_Record set_.
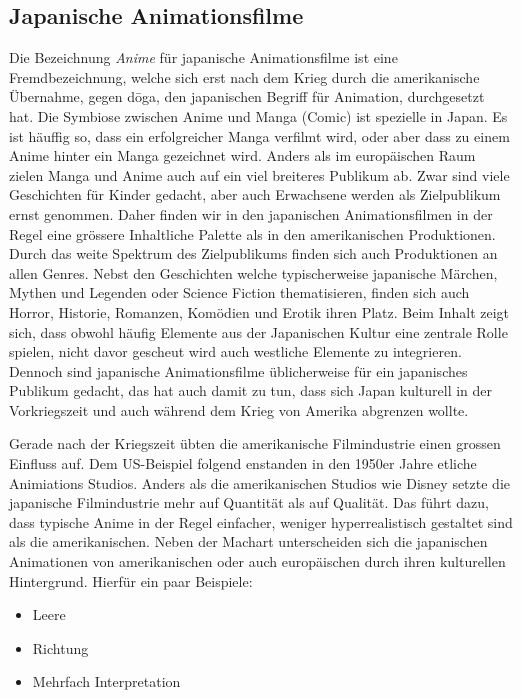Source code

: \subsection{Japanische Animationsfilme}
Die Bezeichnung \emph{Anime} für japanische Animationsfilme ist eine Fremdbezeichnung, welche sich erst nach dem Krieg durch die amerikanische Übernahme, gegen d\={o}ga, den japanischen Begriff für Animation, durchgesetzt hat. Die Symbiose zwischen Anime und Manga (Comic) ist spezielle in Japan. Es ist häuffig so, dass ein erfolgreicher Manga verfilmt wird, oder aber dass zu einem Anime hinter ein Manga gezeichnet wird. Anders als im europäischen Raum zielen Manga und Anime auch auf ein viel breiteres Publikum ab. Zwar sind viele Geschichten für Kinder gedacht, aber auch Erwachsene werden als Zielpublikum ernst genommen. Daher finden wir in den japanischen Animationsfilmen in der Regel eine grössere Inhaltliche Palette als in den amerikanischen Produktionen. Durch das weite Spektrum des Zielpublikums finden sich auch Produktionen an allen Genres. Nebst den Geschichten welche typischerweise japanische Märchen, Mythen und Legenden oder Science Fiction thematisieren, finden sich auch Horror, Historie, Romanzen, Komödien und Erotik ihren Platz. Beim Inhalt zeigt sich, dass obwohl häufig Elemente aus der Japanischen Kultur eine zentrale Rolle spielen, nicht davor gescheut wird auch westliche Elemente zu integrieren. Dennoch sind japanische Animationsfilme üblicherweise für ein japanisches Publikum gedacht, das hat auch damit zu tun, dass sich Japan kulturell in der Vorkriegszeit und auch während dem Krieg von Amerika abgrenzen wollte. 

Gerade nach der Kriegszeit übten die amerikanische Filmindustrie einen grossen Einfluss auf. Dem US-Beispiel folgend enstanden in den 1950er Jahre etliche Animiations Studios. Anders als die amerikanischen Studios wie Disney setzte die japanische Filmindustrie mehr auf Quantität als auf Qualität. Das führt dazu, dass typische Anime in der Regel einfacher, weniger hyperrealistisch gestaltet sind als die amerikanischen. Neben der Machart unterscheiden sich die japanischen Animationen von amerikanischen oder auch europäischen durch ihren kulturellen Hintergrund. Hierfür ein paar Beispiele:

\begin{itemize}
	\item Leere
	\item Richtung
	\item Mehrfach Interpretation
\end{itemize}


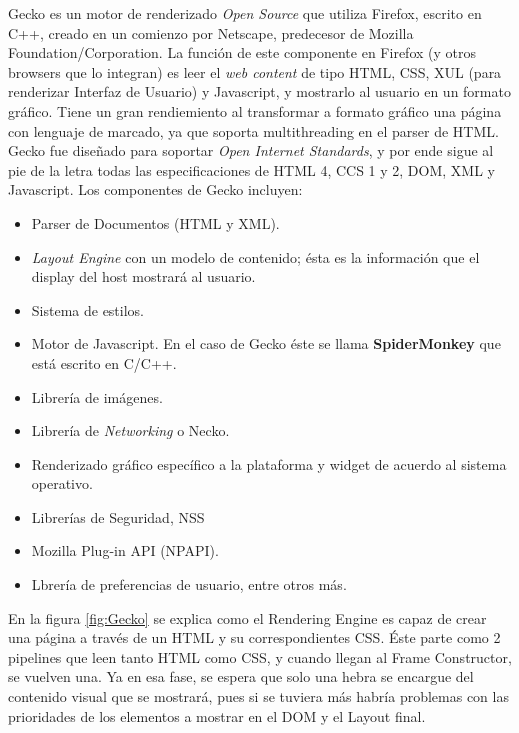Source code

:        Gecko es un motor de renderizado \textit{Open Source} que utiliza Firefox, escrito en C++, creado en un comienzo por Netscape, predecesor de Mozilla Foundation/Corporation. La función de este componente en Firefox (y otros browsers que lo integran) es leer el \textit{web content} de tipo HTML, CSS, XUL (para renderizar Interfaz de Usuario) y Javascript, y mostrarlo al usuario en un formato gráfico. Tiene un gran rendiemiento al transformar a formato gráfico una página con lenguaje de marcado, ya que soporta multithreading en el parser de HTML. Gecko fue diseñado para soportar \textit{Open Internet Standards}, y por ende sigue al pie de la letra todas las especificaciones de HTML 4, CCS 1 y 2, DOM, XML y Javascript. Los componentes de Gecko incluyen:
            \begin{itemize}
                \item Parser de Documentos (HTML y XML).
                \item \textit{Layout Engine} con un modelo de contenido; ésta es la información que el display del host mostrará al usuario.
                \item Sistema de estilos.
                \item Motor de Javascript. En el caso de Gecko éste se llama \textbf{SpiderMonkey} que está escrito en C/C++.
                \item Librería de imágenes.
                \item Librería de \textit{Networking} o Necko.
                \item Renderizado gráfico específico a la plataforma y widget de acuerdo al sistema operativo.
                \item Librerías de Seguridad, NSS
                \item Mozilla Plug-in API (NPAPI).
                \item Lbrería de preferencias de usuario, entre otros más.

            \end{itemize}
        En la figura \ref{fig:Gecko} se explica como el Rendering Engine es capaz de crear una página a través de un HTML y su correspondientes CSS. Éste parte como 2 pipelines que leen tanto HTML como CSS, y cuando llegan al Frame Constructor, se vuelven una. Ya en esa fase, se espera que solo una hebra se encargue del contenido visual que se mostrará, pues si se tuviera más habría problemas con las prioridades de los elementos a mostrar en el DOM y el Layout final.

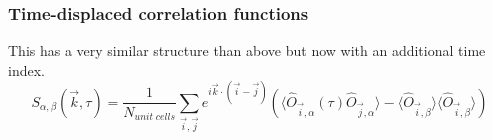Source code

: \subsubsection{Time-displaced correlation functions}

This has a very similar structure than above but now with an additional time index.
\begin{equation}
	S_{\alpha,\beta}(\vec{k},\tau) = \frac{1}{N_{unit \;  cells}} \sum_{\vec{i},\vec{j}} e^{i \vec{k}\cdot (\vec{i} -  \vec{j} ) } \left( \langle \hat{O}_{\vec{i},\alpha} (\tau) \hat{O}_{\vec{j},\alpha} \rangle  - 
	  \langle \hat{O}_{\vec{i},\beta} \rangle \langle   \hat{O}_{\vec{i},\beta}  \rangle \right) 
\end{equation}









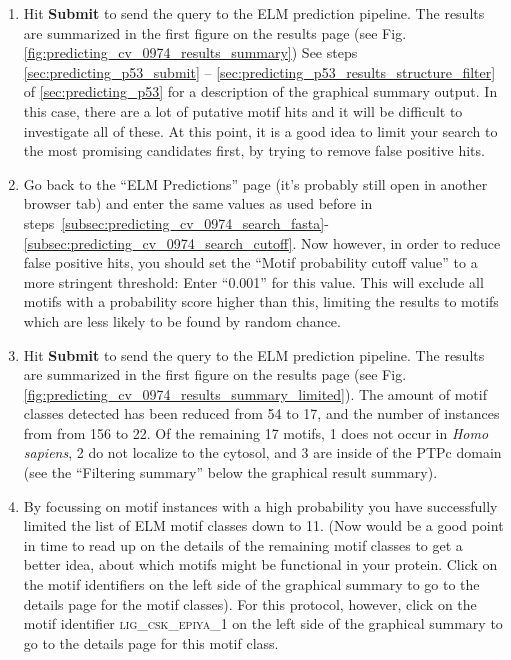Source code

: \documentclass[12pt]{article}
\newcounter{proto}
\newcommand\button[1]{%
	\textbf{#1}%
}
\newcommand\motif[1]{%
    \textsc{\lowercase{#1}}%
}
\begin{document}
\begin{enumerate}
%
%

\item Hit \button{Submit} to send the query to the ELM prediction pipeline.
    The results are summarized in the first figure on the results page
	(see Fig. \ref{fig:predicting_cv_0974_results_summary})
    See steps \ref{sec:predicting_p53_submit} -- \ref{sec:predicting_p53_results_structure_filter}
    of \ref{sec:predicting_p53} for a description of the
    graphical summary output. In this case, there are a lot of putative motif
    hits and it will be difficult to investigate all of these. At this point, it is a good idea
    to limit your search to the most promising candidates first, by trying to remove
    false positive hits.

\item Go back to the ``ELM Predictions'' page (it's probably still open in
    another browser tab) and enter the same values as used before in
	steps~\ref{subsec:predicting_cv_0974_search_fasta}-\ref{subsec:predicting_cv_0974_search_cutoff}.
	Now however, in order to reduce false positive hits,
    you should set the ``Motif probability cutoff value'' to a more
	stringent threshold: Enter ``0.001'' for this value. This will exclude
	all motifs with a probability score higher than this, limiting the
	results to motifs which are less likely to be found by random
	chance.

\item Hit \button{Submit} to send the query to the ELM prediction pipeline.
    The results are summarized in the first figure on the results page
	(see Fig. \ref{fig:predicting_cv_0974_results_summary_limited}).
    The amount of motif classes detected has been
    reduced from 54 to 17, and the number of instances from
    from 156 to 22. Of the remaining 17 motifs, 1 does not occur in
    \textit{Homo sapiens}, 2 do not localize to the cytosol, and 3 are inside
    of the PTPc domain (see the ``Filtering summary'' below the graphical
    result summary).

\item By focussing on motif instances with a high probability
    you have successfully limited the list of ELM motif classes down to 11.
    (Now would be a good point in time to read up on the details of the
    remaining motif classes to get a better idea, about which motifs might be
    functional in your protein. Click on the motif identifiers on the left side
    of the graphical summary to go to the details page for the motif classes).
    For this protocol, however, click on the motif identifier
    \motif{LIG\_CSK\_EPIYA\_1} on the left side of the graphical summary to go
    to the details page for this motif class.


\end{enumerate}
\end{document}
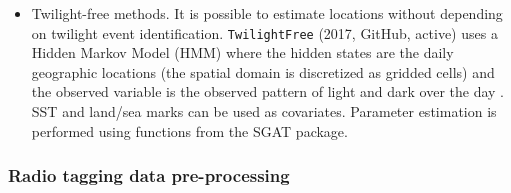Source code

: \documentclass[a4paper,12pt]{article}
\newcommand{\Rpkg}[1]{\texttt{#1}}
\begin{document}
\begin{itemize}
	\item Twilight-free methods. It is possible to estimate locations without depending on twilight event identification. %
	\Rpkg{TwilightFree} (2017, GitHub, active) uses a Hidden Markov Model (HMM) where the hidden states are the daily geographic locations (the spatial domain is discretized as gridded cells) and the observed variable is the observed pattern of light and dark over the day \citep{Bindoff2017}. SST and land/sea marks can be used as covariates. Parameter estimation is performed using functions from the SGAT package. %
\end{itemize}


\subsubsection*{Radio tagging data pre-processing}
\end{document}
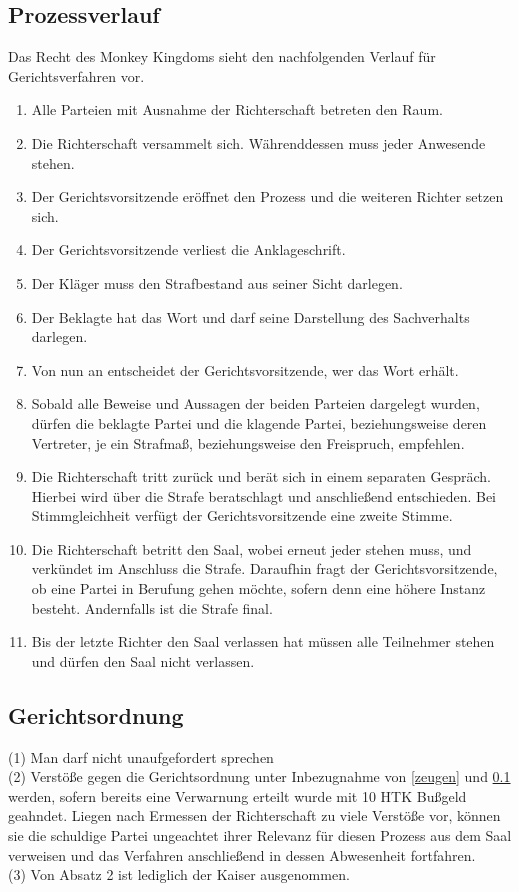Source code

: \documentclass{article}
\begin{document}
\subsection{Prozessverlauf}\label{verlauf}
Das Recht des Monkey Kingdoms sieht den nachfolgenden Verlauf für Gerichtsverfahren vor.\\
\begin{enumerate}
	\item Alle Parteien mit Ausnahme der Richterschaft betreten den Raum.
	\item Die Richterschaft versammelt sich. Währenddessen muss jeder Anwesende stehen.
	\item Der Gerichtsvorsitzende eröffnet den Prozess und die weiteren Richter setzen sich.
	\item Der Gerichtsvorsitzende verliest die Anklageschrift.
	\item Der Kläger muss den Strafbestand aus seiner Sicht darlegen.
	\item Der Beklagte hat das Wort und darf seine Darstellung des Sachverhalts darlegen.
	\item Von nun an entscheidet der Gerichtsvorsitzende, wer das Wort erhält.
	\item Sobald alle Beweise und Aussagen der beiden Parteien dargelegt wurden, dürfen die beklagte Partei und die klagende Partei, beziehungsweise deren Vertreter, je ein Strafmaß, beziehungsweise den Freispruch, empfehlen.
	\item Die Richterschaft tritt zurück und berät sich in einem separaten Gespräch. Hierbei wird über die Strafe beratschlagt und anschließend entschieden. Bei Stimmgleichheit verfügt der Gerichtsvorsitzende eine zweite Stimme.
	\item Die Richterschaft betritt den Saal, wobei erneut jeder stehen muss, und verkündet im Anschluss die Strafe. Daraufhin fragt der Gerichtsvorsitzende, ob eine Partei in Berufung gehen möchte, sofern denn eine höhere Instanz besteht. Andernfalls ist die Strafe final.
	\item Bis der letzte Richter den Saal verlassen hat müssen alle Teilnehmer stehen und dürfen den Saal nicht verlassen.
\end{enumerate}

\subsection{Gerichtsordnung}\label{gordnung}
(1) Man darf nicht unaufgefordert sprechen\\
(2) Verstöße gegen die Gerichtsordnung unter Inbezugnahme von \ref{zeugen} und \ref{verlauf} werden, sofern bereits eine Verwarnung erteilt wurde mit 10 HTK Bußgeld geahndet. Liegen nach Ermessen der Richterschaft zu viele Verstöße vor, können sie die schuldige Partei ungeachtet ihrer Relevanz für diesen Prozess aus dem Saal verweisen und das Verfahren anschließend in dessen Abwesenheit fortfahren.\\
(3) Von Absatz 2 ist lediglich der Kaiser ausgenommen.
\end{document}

_The problem_. The response should be the listing above, limited to the lines between the one holding "den Freispruch, empfehlen." and the one holding "(1) Man darf nicht unaufgefordert sprechen\\", inclusive, reproduced exactly.

_Exercise output_.
	\item Sobald alle Beweise und Aussagen der beiden Parteien dargelegt wurden, dürfen die beklagte Partei und die klagende Partei, beziehungsweise deren Vertreter, je ein Strafmaß, beziehungsweise den Freispruch, empfehlen.
	\item Die Richterschaft tritt zurück und berät sich in einem separaten Gespräch. Hierbei wird über die Strafe beratschlagt und anschließend entschieden. Bei Stimmgleichheit verfügt der Gerichtsvorsitzende eine zweite Stimme.
	\item Die Richterschaft betritt den Saal, wobei erneut jeder stehen muss, und verkündet im Anschluss die Strafe. Daraufhin fragt der Gerichtsvorsitzende, ob eine Partei in Berufung gehen möchte, sofern denn eine höhere Instanz besteht. Andernfalls ist die Strafe final.
	\item Bis der letzte Richter den Saal verlassen hat müssen alle Teilnehmer stehen und dürfen den Saal nicht verlassen.
\end{enumerate}

\subsection{Gerichtsordnung}\label{gordnung}
(1) Man darf nicht unaufgefordert sprechen\\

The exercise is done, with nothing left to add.